WORK INSTRUCTION =>
Write out every entry precisely as given, leaving the pictures out.

RECORDS FOR THIS TASK =>
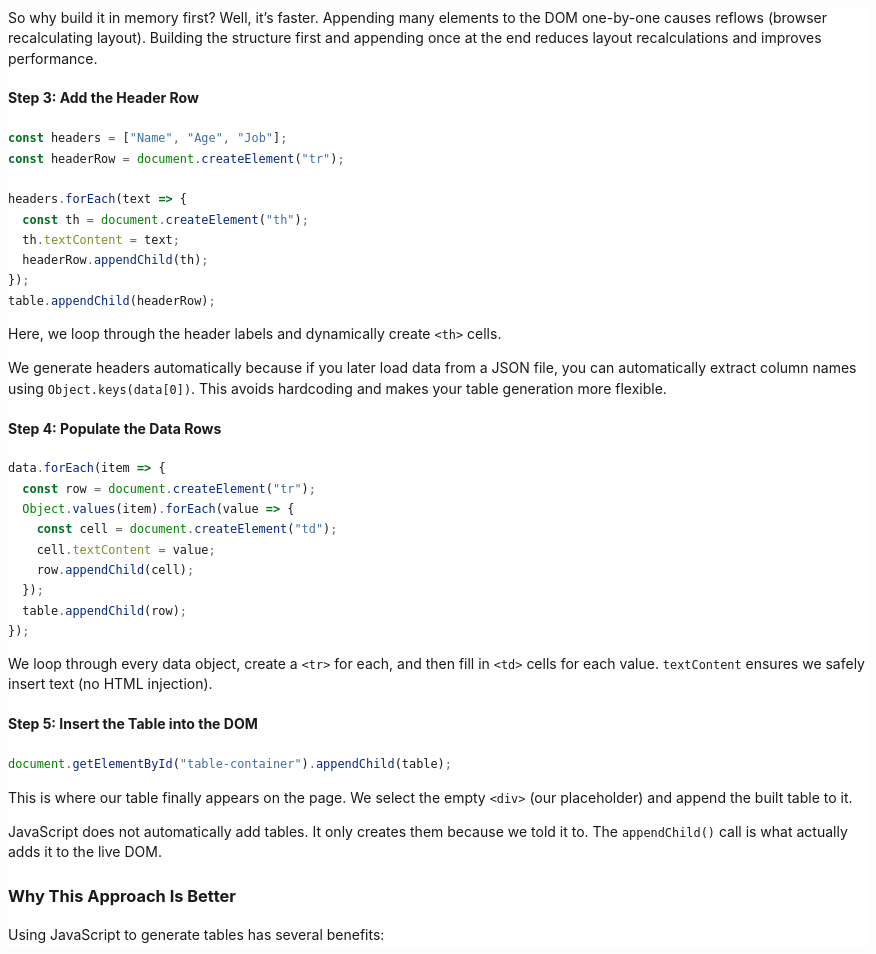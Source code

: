 So why build it in memory first? Well, it’s faster. Appending many elements to the DOM one-by-one causes reflows (browser recalculating layout). Building the structure first and appending once at the end reduces layout recalculations and improves performance.

#### Step 3: Add the Header Row

```js
const headers = ["Name", "Age", "Job"];
const headerRow = document.createElement("tr");

headers.forEach(text => {
  const th = document.createElement("th");
  th.textContent = text;
  headerRow.appendChild(th);
});
table.appendChild(headerRow);
```

Here, we loop through the header labels and dynamically create `<th>` cells.

We generate headers automatically because if you later load data from a JSON file, you can automatically extract column names using `Object.keys(data[0])`. This avoids hardcoding and makes your table generation more flexible.

#### Step 4: Populate the Data Rows

```js
data.forEach(item => {
  const row = document.createElement("tr");
  Object.values(item).forEach(value => {
    const cell = document.createElement("td");
    cell.textContent = value;
    row.appendChild(cell);
  });
  table.appendChild(row);
});
```

We loop through every data object, create a `<tr>` for each, and then fill in `<td>` cells for each value. `textContent` ensures we safely insert text (no HTML injection).

#### Step 5: Insert the Table into the DOM

```js
document.getElementById("table-container").appendChild(table);
```

This is where our table finally appears on the page. We select the empty `<div>` (our placeholder) and append the built table to it.

JavaScript does not automatically add tables. It only creates them because we told it to. The `appendChild()` call is what actually adds it to the live DOM.

### Why This Approach Is Better

Using JavaScript to generate tables has several benefits:
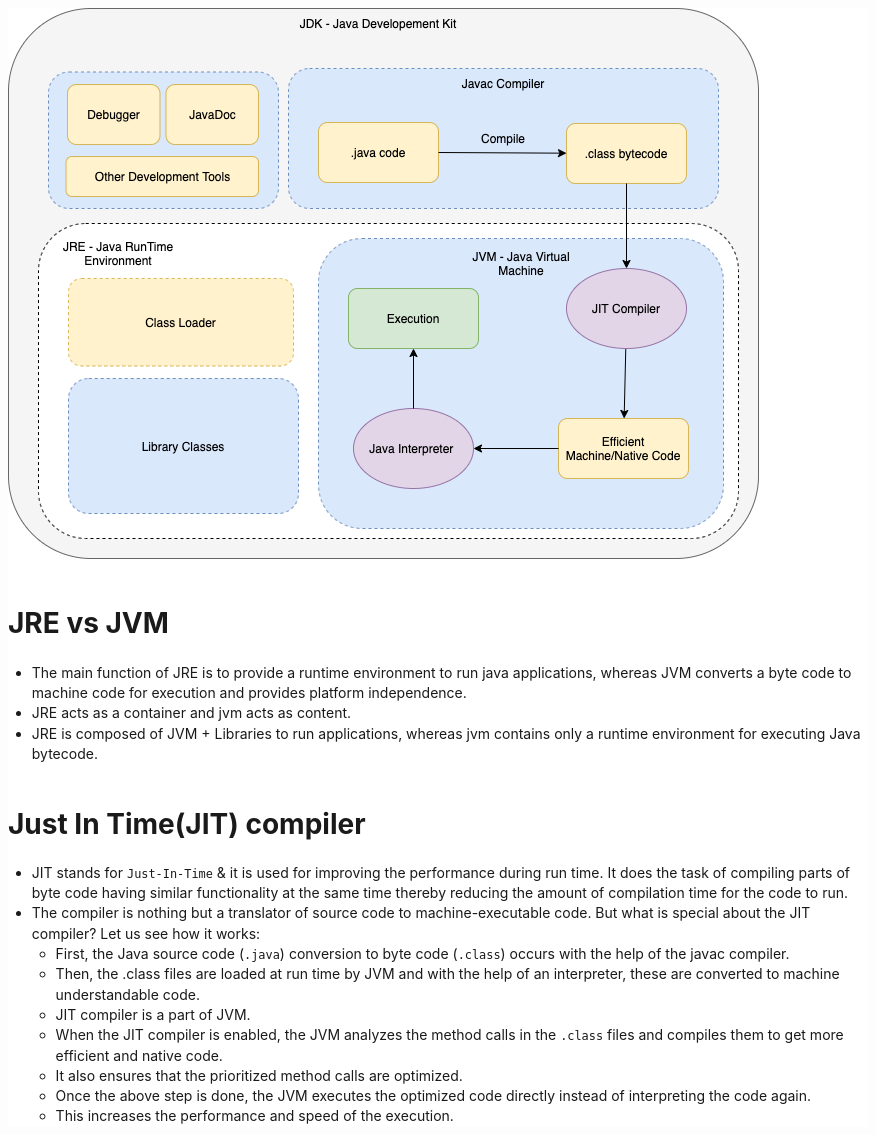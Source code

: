 <img title="Java - JDK vs JRE vs JVM" alt="Alt text" src="Others/Java - JDK vs JRE vs JVM.drawio.png">

# JRE vs JVM 
- The main function of JRE is to provide a runtime environment to run java applications, whereas JVM converts a byte code to machine code for execution and provides platform independence.
- JRE acts as a container and jvm acts as content.
- JRE is composed of JVM + Libraries to run applications, whereas jvm contains only a runtime environment for executing Java bytecode.

# Just In Time(JIT) compiler
- JIT stands for `Just-In-Time` & it is used for improving the performance during run time. It does the task of compiling parts of byte code having similar functionality at the same time thereby reducing the amount of compilation time for the code to run.
- The compiler is nothing but a translator of source code to machine-executable code. But what is special about the JIT compiler? Let us see how it works:
  - First, the Java source code (`.java`) conversion to byte code (`.class`) occurs with the help of the javac compiler.
  - Then, the .class files are loaded at run time by JVM and with the help of an interpreter, these are converted to machine understandable code.
  - JIT compiler is a part of JVM. 
  - When the JIT compiler is enabled, the JVM analyzes the method calls in the `.class` files and compiles them to get more efficient and native code. 
  - It also ensures that the prioritized method calls are optimized.
  - Once the above step is done, the JVM executes the optimized code directly instead of interpreting the code again.
  - This increases the performance and speed of the execution.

EXERCISE SOLUTION =>
Source code

: So why build it in memory first? Well, it’s faster. Appending many elements to the DOM one-by-one causes reflows (browser recalculating layout). Building the structure first and appending once at the end reduces layout recalculations and improves performance.

#### Step 3: Add the Header Row

```js
const headers = ["Name", "Age", "Job"];
const headerRow = document.createElement("tr");

headers.forEach(text => {
  const th = document.createElement("th");
  th.textContent = text;
  headerRow.appendChild(th);
});
table.appendChild(headerRow);
```

Here, we loop through the header labels and dynamically create `<th>` cells.

We generate headers automatically because if you later load data from a JSON file, you can automatically extract column names using `Object.keys(data[0])`. This avoids hardcoding and makes your table generation more flexible.

#### Step 4: Populate the Data Rows

```js
data.forEach(item => {
  const row = document.createElement("tr");
  Object.values(item).forEach(value => {
    const cell = document.createElement("td");
    cell.textContent = value;
    row.appendChild(cell);
  });
  table.appendChild(row);
});
```

We loop through every data object, create a `<tr>` for each, and then fill in `<td>` cells for each value. `textContent` ensures we safely insert text (no HTML injection).

#### Step 5: Insert the Table into the DOM

```js
document.getElementById("table-container").appendChild(table);
```

This is where our table finally appears on the page. We select the empty `<div>` (our placeholder) and append the built table to it.

JavaScript does not automatically add tables. It only creates them because we told it to. The `appendChild()` call is what actually adds it to the live DOM.

### Why This Approach Is Better

Using JavaScript to generate tables has several benefits:
Source code

: <img title="Java - JDK vs JRE vs JVM" alt="Alt text" src="Others/Java - JDK vs JRE vs JVM.drawio.png">

# JRE vs JVM 
- The main function of JRE is to provide a runtime environment to run java applications, whereas JVM converts a byte code to machine code for execution and provides platform independence.
- JRE acts as a container and jvm acts as content.
- JRE is composed of JVM + Libraries to run applications, whereas jvm contains only a runtime environment for executing Java bytecode.

# Just In Time(JIT) compiler
- JIT stands for `Just-In-Time` & it is used for improving the performance during run time. It does the task of compiling parts of byte code having similar functionality at the same time thereby reducing the amount of compilation time for the code to run.
- The compiler is nothing but a translator of source code to machine-executable code. But what is special about the JIT compiler? Let us see how it works:
  - First, the Java source code (`.java`) conversion to byte code (`.class`) occurs with the help of the javac compiler.
  - Then, the .class files are loaded at run time by JVM and with the help of an interpreter, these are converted to machine understandable code.
  - JIT compiler is a part of JVM. 
  - When the JIT compiler is enabled, the JVM analyzes the method calls in the `.class` files and compiles them to get more efficient and native code. 
  - It also ensures that the prioritized method calls are optimized.
  - Once the above step is done, the JVM executes the optimized code directly instead of interpreting the code again.
  - This increases the performance and speed of the execution.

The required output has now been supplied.